Below are some records. Print exactly the lines between the one holding "What is this?" and the one holding "My first python", inclusive, and nothing else.

- **Given data**
>>>>
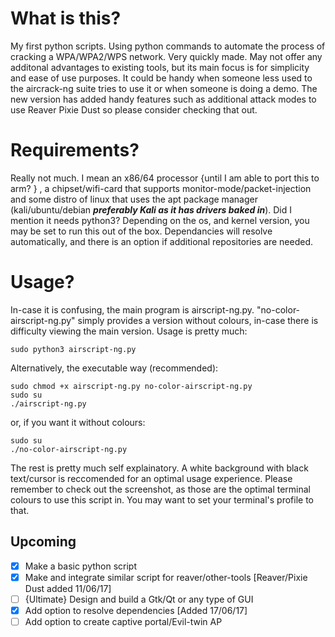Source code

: # What is this?
My first python scripts. Using python commands to automate the process of cracking a WPA/WPA2/WPS network. Very quickly made. May not offer any additonal advantages to existing tools, but its main focus is for simplicity and ease of use purposes. It could be handy when someone less used to the aircrack-ng suite tries to use it or when someone is doing a demo. The new version has added handy features such as additional attack modes to use Reaver Pixie Dust so please consider checking that out.
# Requirements?
Really not much. I mean an x86/64 processor {until I am able to port this to arm? } , a chipset/wifi-card that supports monitor-mode/packet-injection and some distro of linux that uses the apt package manager (kali/ubuntu/debian **_preferably Kali as it has drivers baked in_**). Did I mention it needs python3? Depending on the os, and kernel version, you may be set to run this out of the box. Dependancies will resolve automatically, and there is an option if additional repositories are needed.
# Usage?
In-case it is confusing, the main program is airscript-ng.py. "no-color-airscript-ng.py" simply provides a version without colours, in-case there is difficulty viewing the main version.
Usage is pretty much:
```
sudo python3 airscript-ng.py
```
Alternatively, the executable way (recommended): 
```
sudo chmod +x airscript-ng.py no-color-airscript-ng.py
sudo su
./airscript-ng.py
```
or, if you want it without colours:
```
sudo su
./no-color-airscript-ng.py
```
The rest is pretty much self explainatory. A white background with black text/cursor is reccomended for an optimal  usage experience. Please remember to check out the screenshot, as those are the optimal terminal colours to use this script in. You may want to set your terminal's profile to that.
## Upcoming
- [x] Make a basic python script
- [x] Make and integrate similar script for reaver/other-tools [Reaver/Pixie Dust added 11/06/17]
- [ ] {Ultimate} Design and build a Gtk/Qt or any type of GUI
- [x] Add option to resolve dependencies [Added 17/06/17]
- [ ] Add option to create captive portal/Evil-twin AP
<<<<
- **Answer section**
: # What is this?
My first python scripts. Using python commands to automate the process of cracking a WPA/WPA2/WPS network. Very quickly made. May not offer any additonal advantages to existing tools, but its main focus is for simplicity and ease of use purposes. It could be handy when someone less used to the aircrack-ng suite tries to use it or when someone is doing a demo. The new version has added handy features such as additional attack modes to use Reaver Pixie Dust so please consider checking that out.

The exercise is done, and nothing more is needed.